Tuesday, 16 December 2014
Seth Alexander Mangini, Montana State University Bozeman, Bozeman, MT, United States, Mark L Skidmore, Montana State Univ, Bozeman, MT, United States and Colin A Shaw, Montana State University, Bozeman, MT, United States
The Jefferson Formation is a Devonian carbonate that is currently being targeted for a pilot scale CO2 injection project in Toole County Montana. This experiment uses samples from an analogous outcrop to experimentally determine what the consequences of CO2 injection will be. Samples from two potential reservoir zones were quarried from an outcrop south of the drill site in Sun Canyon, Montana. One sample is from a highly porous dolomite. The second sample is from a marginally porous argillaceous carbonate.

The purpose of these experiments is to determine whether carbonate minerals (in the marl and dolomite) and susceptible silicate minerals (in the marl) undergo in-situ “weathering” reactions when exposed to the high concentrations of carbonic acid generated by the dissolution of supercritical CO2 in formation water. The reactions of these minerals to carbonic acid has the potential to: 1.) open up pore space through dissolution; 2.) reduce pore space and/or close pore throats by precipitating new minerals, or 3.) cause little change if the reactions take place slowly.

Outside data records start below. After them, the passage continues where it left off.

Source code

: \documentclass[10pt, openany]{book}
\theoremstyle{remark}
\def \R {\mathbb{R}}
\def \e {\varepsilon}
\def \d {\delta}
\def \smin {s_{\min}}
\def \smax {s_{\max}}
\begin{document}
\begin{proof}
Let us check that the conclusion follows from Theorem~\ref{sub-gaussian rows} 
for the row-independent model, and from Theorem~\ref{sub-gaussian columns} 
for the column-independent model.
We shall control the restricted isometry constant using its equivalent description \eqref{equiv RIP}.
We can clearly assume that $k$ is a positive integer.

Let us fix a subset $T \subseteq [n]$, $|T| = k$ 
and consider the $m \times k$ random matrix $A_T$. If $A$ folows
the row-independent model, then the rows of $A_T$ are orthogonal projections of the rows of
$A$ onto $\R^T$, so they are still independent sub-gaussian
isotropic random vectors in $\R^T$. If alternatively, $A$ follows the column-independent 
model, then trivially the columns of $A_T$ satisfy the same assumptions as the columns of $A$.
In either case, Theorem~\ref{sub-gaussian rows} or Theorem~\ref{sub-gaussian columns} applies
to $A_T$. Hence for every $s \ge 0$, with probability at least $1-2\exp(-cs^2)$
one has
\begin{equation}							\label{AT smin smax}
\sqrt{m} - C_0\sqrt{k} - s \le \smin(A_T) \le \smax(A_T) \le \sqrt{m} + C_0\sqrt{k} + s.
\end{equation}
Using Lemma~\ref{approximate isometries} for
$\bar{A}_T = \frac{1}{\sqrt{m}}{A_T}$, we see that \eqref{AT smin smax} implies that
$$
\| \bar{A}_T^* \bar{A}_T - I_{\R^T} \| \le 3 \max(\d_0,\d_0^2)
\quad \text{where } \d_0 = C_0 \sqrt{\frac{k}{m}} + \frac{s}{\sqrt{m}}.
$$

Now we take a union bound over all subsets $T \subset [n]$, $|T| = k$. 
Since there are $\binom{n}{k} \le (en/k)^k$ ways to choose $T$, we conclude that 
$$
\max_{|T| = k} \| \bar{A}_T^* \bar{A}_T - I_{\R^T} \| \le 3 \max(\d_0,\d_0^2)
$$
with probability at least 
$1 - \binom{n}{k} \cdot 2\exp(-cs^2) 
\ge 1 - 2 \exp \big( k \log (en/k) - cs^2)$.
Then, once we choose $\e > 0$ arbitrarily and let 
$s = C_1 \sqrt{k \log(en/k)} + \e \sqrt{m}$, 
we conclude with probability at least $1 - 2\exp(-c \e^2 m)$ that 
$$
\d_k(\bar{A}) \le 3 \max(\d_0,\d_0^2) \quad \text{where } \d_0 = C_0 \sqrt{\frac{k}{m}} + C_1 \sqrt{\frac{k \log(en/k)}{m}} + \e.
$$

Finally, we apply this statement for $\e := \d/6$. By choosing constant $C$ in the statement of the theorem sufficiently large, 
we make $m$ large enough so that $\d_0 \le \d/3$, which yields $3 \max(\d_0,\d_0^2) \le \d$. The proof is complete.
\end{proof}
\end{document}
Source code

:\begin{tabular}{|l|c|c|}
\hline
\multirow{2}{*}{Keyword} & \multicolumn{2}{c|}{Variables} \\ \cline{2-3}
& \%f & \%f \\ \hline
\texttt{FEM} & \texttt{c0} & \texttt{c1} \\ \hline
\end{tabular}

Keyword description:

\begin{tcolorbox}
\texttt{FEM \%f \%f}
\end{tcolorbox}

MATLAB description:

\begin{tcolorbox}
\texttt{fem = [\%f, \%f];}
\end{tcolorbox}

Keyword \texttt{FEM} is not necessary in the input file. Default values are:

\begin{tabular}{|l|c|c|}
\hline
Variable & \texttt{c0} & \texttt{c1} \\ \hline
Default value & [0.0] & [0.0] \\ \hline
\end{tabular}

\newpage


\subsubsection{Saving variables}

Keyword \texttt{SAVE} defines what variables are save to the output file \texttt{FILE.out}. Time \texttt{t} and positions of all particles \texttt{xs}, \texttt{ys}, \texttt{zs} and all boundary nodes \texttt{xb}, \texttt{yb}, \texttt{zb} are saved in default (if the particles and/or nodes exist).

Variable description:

Cores were cut and their physical, chemical, and mineralogical properties analyzed. Mineralogy was determined by thin section analysis, X-ray diffraction, and SEM. Bulk composition was measured by XRF. Experiments exposed the cores to CO2 saturated brine in a flow-through reactor at conditions similar to those found in the subsurface (100C and 15MPa). Changes to the chemical composition of the brine were determined by withdrawing samples at regular intervals during the experiment and analyzing their contents with ion chromatography, spectrophotometry, and ICP-OES. The physical and mineralogical properties of the cores were analyzed after each experiment and compared to the initial conditions.